The room is dark and it smells unmistakably like Joey, but not in a bad way. I can’t really see much, but I can make out the dark shape of his bed. He’s not snoring, but I’m not sure if he’s awake or not.

“Come here Chandler,” his voice suddenly calls.

I make a soft murmur sound as I realise that not only is he awake but that he is beckoning me into his room and his bed. I gradually approach.  
When I reach his bedside I can see more clearly. He’s lying under the covers looking up at me. He extends one arm out and takes my hand in his, gently encouraging me to lay down. 

“Are you OK?” he asks.  
“I don’t know,” I reply truthfully.  
“You freaked out a bit … hey?” he says, recalling the unpleasant earlier events.  
“Yeah,” I reply.  
“I’m sorry if I upset you. I just thought it might help … you know …” he says trailing off.  
“Thank you … it did help, a bit. I liked it,” I confess.  
“You haven’t kissed a man before?” he asks in a somewhat confused tone.  
“No,” I reply simply.  
“Oh,” he replies.

We’re not looking at each other. I’m staring up at the ceiling and I think he is too. He’s still holding my hand though.

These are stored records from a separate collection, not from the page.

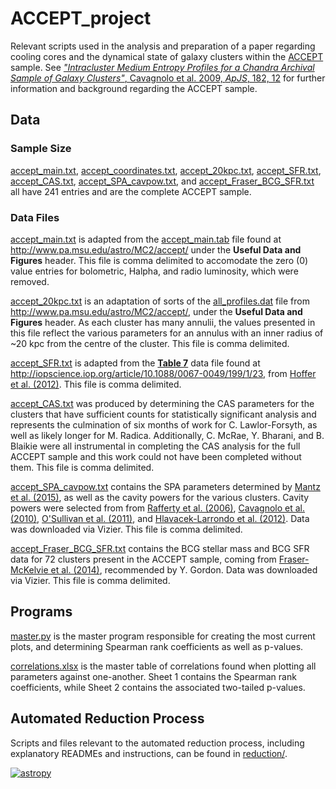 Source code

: # ACCEPT_project #

Relevant scripts used in the analysis and preparation of a paper regarding cooling cores and the dynamical state of galaxy clusters within the [ACCEPT](https://web.pa.msu.edu/astro/MC2/accept/) sample. See [*"Intracluster Medium Entropy Profiles for a Chandra Archival Sample of Galaxy Clusters"*, Cavagnolo et al. 2009, *ApJS*, 182, 12](http://adsabs.harvard.edu/abs/2009ApJS..182...12C) for further information and background regarding the ACCEPT sample.

## Data ##

### Sample Size ###

[accept_main.txt](accept_main.txt), [accept_coordinates.txt](accept_coordinates.txt), [accept_20kpc.txt](accept_20kpc.txt), [accept_SFR.txt](accept_SFR.txt), [accept_CAS.txt](accept_CAS.txt), [accept_SPA_cavpow.txt](accept_SPA_cavpow.txt), and [accept_Fraser_BCG_SFR.txt](accept_Fraser_BCG_SFR.txt) all have 241 entries and are the complete ACCEPT sample.

### Data Files ###

[accept_main.txt](accept_main.txt) is adapted from the [accept_main.tab](https://web.pa.msu.edu/astro/MC2/accept/accept_main.tab) file found at http://www.pa.msu.edu/astro/MC2/accept/ under the **Useful Data and Figures** header. This file is comma delimited to accomodate the zero (0) value entries for bolometric, Halpha, and radio luminosity, which were removed.

[accept_20kpc.txt](accept_20kpc.txt) is an adaptation of sorts of the [all_profiles.dat](https://web.pa.msu.edu/astro/MC2/accept/data/all_profiles.dat) file from http://www.pa.msu.edu/astro/MC2/accept/, under the **Useful Data and Figures** header. As each cluster has many annulii, the values presented in this file reflect the various parameters for an annulus with an inner radius of ~20 kpc from the centre of the cluster. This file is comma delimited.

[accept_SFR.txt](accept_SFR.txt) is adapted from the [**Table 7**](http://iopscience.iop.org/0067-0049/199/1/23/suppdata/apjs420668t7_mrt.txt) data file found at http://iopscience.iop.org/article/10.1088/0067-0049/199/1/23, from [Hoffer et al. (2012)](http://adsabs.harvard.edu/abs/2012ApJS..199...23H). This file is comma delimited.

[accept_CAS.txt](accept_CAS.txt) was produced by determining the CAS parameters for the clusters that have sufficient counts for statistically significant analysis and represents the culmination of six months of work for C. Lawlor-Forsyth, as well as likely longer for M. Radica. Additionally, C. McRae, Y. Bharani, and B. Blaikie were all instrumental in completing the CAS analysis for the full ACCEPT sample and this work could not have been completed without them. This file is comma delimited.

[accept_SPA_cavpow.txt](accept_SPA_cavpow.txt) contains the SPA parameters determined by [Mantz et al. (2015)](http://adsabs.harvard.edu/abs/2015MNRAS.449..199M), as well as the cavity powers for the various clusters. Cavity powers were selected from from [Rafferty et al. (2006)](http://adsabs.harvard.edu/abs/2006ApJ...652..216R), [Cavagnolo et al. (2010)](http://adsabs.harvard.edu/abs/2010ApJ...720.1066C), [O'Sullivan et al. (2011)](http://adsabs.harvard.edu/abs/2011ApJ...735...11O), and [Hlavacek-Larrondo et al. (2012)](http://adsabs.harvard.edu/abs/2012MNRAS.421.1360H). Data was downloaded via Vizier. This file is comma delimited.

[accept_Fraser_BCG_SFR.txt](accept_Fraser_BCG_SFR.txt) contains the BCG stellar mass and BCG SFR data for 72 clusters present in the ACCEPT sample, coming from [Fraser-McKelvie et al. (2014)](http://adsabs.harvard.edu/abs/2014MNRAS.444L..63F), recommended by Y. Gordon. Data was downloaded via Vizier. This file is comma delimited.

## Programs ##

[master.py](master.py) is the master program responsible for creating the most current plots, and determining Spearman rank coefficients as well as p-values.

[correlations.xlsx](correlations.xlsx) is the master table of correlations found when plotting all parameters against one-another. Sheet 1 contains the Spearman rank coefficients, while Sheet 2 contains the associated two-tailed p-values.

## Automated Reduction Process ##

Scripts and files relevant to the automated reduction process, including explanatory READMEs and instructions, can be found in [reduction/](reduction).

[![astropy](http://img.shields.io/badge/powered%20by-AstroPy-orange.svg?style=flat)](http://www.astropy.org/)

“Joey … I … I’m pretty screwed up, about all this, always have been. It’s not something I ever planned for you or any of the others to find out about. It was my little guilty secret, my weakness,” I say trying to explain my behaviour and feelings in a way that doesn’t make me seem like a complete loon.

“It’s OK, we don’t have to talk about it or do anything,” he replies, quietly.  
“Oh…” I hear myself say.

That was not the phrase I would have expected myself to say. I believe I’m actually a bit disappointed. He seems to have picked up on my reaction.

“Or we could … you know … just kiss a bit more… if you want,” he says rolling onto his side and looking at me.

I turn my head and look at him for a few moments before replying. For the first time in my life, I manage to find the strength to ignore the stupid voice in my head.

“I’d like that,” I tell him.

Even though it’s quite dark my eyes have adjusted sufficiently. I can make out his facial expression, he’s smiling at me. He leans in closer and then we’re kissing again.


	4. Chapter 4

**Summary for the Chapter:**

> **Flashback** – 6.5 years ago (The night I hook up with Monica).

“Oh, God … Chandler … fuck!” Joey exclaims quite loudly. 

I lean in close to him and nuzzle at the side of his face, running my tongue seductively over his earlobe before repositioning myself higher above him so we can continue to rock together in tandem. He’s lying in the hotel bed, staring up at me, his legs spread to allow me access and then wrapped tightly around my waist. 

As usual, I am on top. I’m always on top. But this position is different to my earlier encounters pre-Joey. This is much more intimate. It’s a position that I had never considered being in with a man. That was until Joey showed me some new techniques. 

He had been absolutely stunned to find out that I preferred the more dominant position. He’d said that surprised him more than finding out I was gay. He’d assumed it was me being pounded by that guy in the toilet stall that night, not the other way around. 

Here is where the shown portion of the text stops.